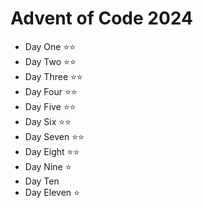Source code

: # Advent of Code 2024

- Day One ⭐⭐
- Day Two ⭐⭐
- Day Three ⭐⭐
- Day Four ⭐⭐
- Day Five ⭐⭐
- Day Six ⭐⭐
- Day Seven ⭐⭐
- Day Eight ⭐⭐
- Day Nine ⭐
- Day Ten
- Day Eleven ⭐
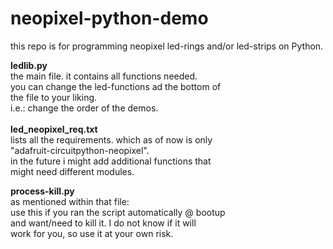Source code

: # neopixel-python-demo
this repo is for programming neopixel led-rings and/or led-strips on Python.

<b>ledlib.py</b><br/>
the main file. it contains all functions needed.<br/>
you can change the led-functions ad the bottom of<br/>
the file to your liking.<br/>
i.e.: change the order of the demos.<br/>
<br/>
<b>led_neopixel_req.txt</b><br/>
lists all the requirements. which as of now is only <br/>
"adafruit-circuitpython-neopixel". <br/>
in the future i might add additional functions that<br/>
might need different modules.<br/>

<b>process-kill.py</b><br/>
as mentioned within that file:<br/>
use this if you ran the script automatically @ bootup<br/>
and want/need to kill it. I do not know if it will<br/>
work for you, so use it at your own risk.<br/>
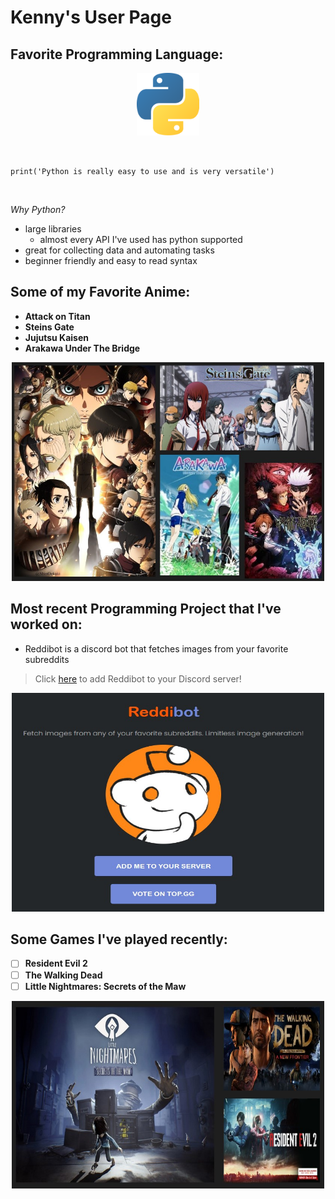 # Kenny's User Page

## Favorite Programming Language:
<p align="center">
  <img width="100" height="100" src="images/python_logo.png">
</p>
</br>

`print('Python is really easy to use and is very versatile')`

</br>

_Why Python?_
- large libraries
  - almost every API I've used has python supported
- great for collecting data and automating tasks
- beginner friendly and easy to read syntax

## Some of my Favorite Anime:
- **Attack on Titan**
- **Steins Gate**
- **Jujutsu Kaisen**
- **Arakawa Under The Bridge**

<p align="center">
  <img width="500" height="350" src="images/fav_anime.jpg">
</p>


## Most recent Programming Project that I've worked on:

- Reddibot is a discord bot that fetches images from your favorite subreddits

> Click [here](https://www.reddibot.me/) to add Reddibot to your Discord server!
<p align="center">
  <img width="500" height="350" src="images/reddibot.jpg">
</p>


## Some Games I've played recently:
- [ ] **Resident Evil 2**
- [ ] **The Walking Dead**
- [ ] **Little Nightmares: Secrets of the Maw**
<p align="center">
  <img width="500" height="300" src="images/fav_games.jpg">
</p>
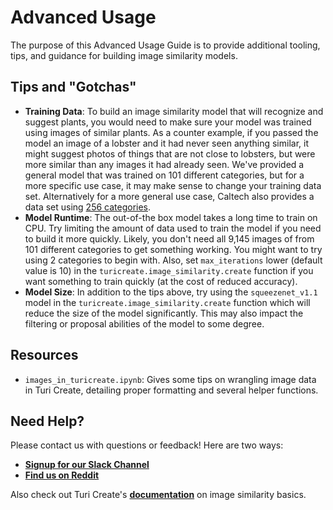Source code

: # Advanced Usage

The purpose of this Advanced Usage Guide is to provide additional tooling, tips, and guidance for building image similarity models. 

## Tips and "Gotchas"

-  **Training Data**: To build an image similarity model that will recognize and suggest plants, you would need to make sure your model was trained using images of similar plants. As a counter example, if you passed the model an image of a lobster and it had never seen anything similar, it might suggest photos of things that are not close to lobsters, but were more similar than any images it had already seen. We've provided a general model that was trained on 101 different categories, but for a more specific use case, it may make sense to change your training data set. Alternatively for a more general use case, Caltech also provides a data set using [256 categories](http://www.vision.caltech.edu/Image_Datasets/Caltech256/). 
-  **Model Runtime**:  The out-of-the box model takes a long time to train on CPU. Try limiting the amount of data used to train the model if you need to build it more quickly. Likely, you don't need all 9,145 images of from 101 different categories to get something working. You might want to try using 2 categories to begin with. Also, set `max_iterations` lower (default value is 10) in the `turicreate.image_similarity.create` function if you want something to train quickly (at the cost of reduced accuracy).
-  **Model Size**: In addition to the tips above, try using the `squeezenet_v1.1` model in the `turicreate.image_similarity.create` function which will reduce the size of the model significantly. This may also impact the filtering or proposal abilities of the model to some degree.

## Resources

-  `images_in_turicreate.ipynb`: Gives some tips on wrangling image data in Turi Create, detailing proper formatting and several helper functions.

## Need Help?
Please contact us with questions or feedback! Here are two ways:


-  [**Signup for our Slack Channel**](https://skafosai.slack.com/)
-  [**Find us on Reddit**](https://reddit.com/r/skafos) 

Also check out Turi Create's [**documentation**](https://apple.github.io/turicreate/docs/userguide/image_similarity/) on image similarity basics.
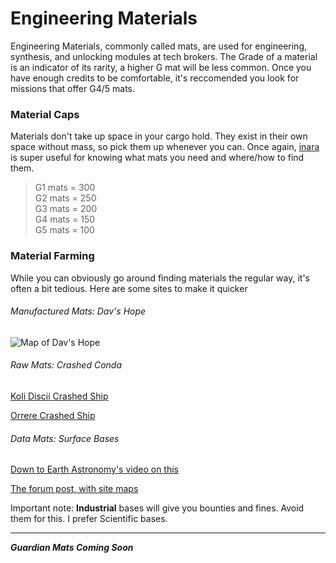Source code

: # Engineering Materials

Engineering Materials, commonly called mats, are used for engineering, synthesis, and unlocking modules at tech brokers. The Grade of a material is an indicator of its rarity, a higher G mat will be less common. Once you have enough credits to be comfortable, it's reccomended you look for missions that offer G4/5 mats.

### Material Caps

Materials don't take up space in your cargo hold. They exist in their own space without mass, so pick them up whenever you can. Once again, [inara](https://inara.cz) is super useful for knowing what mats you need and where/how to find them.

> G1 mats = 300  
> G2 mats = 250  
> G3 mats = 200  
> G4 mats = 150  
> G5 mats = 100  

### Material Farming

While you can obviously go around finding materials the regular way, it's often a bit tedious. Here are some sites to make it quicker

###### Manufactured Mats: Dav's Hope

![Map of Dav's Hope](https://i.imgur.com/NySRPam.jpg)

###### Raw Mats: Crashed Conda

[Koli Discii Crashed Ship](https://canonn.science/codex/koli-discii-crashed-ship/)

[Orrere Crashed Ship](https://canonn.science/codex/orrere-crashed-ship/)

###### Data Mats: Surface Bases

[Down to Earth Astronomy's video on this](https://www.youtube.com/watch?v=lLtqs4hZKf0)

[The forum post, with site maps](https://forums.frontier.co.uk/threads/medium-security-settlement-list-and-guide-for-modified-embedded-firmware.272951/)

Important note: **Industrial** bases will give you bounties and fines. Avoid them for this. I prefer Scientific bases.

---

***Guardian Mats Coming Soon***

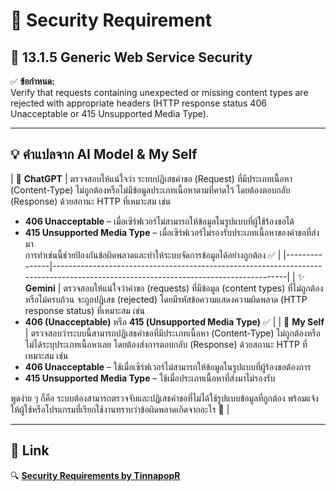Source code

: # 🔐 Security Requirement

## 📌 13.1.5 Generic Web Service Security

✅ **ข้อกำหนด:**  
Verify that requests containing unexpected or missing content types are rejected with appropriate headers (HTTP response status 406 Unacceptable or 415 Unsupported Media Type).

---

## 💡 คำแปลจาก AI Model & My Self

| 🤖 **ChatGPT**  | ตรวจสอบให้แน่ใจว่า ระบบปฏิเสธคำขอ (Request) ที่มีประเภทเนื้อหา (Content-Type) ไม่ถูกต้องหรือไม่มีข้อมูลประเภทเนื้อหาตามที่คาดไว้ โดยต้องตอบกลับ (Response) ด้วยสถานะ HTTP ที่เหมาะสม เช่น  
  - **406 Unacceptable** – เมื่อเซิร์ฟเวอร์ไม่สามารถให้ข้อมูลในรูปแบบที่ผู้ใช้ร้องขอได้  
  - **415 Unsupported Media Type** – เมื่อเซิร์ฟเวอร์ไม่รองรับประเภทเนื้อหาของคำขอที่ส่งมา  
  การทำเช่นนี้ช่วยป้องกันข้อผิดพลาดและทำให้ระบบจัดการข้อมูลได้อย่างถูกต้อง ✅ |
|---------------|------------------------------------------------------------------------------------------------------------------------------------|
| ✨ **Gemini**  | ตรวจสอบให้แน่ใจว่าคำขอ (requests) ที่มีข้อมูล (content types) ที่ไม่ถูกต้องหรือไม่ครบถ้วน จะถูกปฏิเสธ (rejected) โดยมีรหัสข้อความแสดงความผิดพลาด (HTTP response status) ที่เหมาะสม เช่น  
  - **406 (Unacceptable)** หรือ **415 (Unsupported Media Type)** ✅ |
| 🧠 **My Self** | ตรวจสอบว่าระบบนี้สามารถปฏิเสธคำขอที่มีประเภทเนื้อหา (Content-Type) ไม่ถูกต้องหรือไม่ได้ระบุประเภทเนื้อหาเลย โดยต้องส่งการตอบกลับ (Response) ด้วยสถานะ HTTP ที่เหมาะสม เช่น  
  - **406 Unacceptable** – ใช้เมื่อเซิร์ฟเวอร์ไม่สามารถให้ข้อมูลในรูปแบบที่ผู้ร้องขอต้องการ  
  - **415 Unsupported Media Type** – ใช้เมื่อประเภทเนื้อหาที่ส่งมาไม่รองรับ  
  
  พูดง่าย ๆ ก็คือ ระบบต้องสามารถตรวจจับและปฏิเสธคำขอที่ไม่ได้ใช้รูปแบบข้อมูลที่ถูกต้อง พร้อมแจ้งให้ผู้ใช้หรือโปรแกรมที่เรียกใช้งานทราบว่าข้อผิดพลาดเกิดจากอะไร 💯 |

---

## 🔗 Link
🔍 **[Security Requirements by TinnapopR](https://tinnapop-1728.github.io/security-requirement)**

====

### Activity
Within the entries, find all lines that contain "Ship" and copy each one.

### Written response
[Koli Discii Crashed Ship](https://canonn.science/codex/koli-discii-crashed-ship/)
[Orrere Crashed Ship](https://canonn.science/codex/orrere-crashed-ship/)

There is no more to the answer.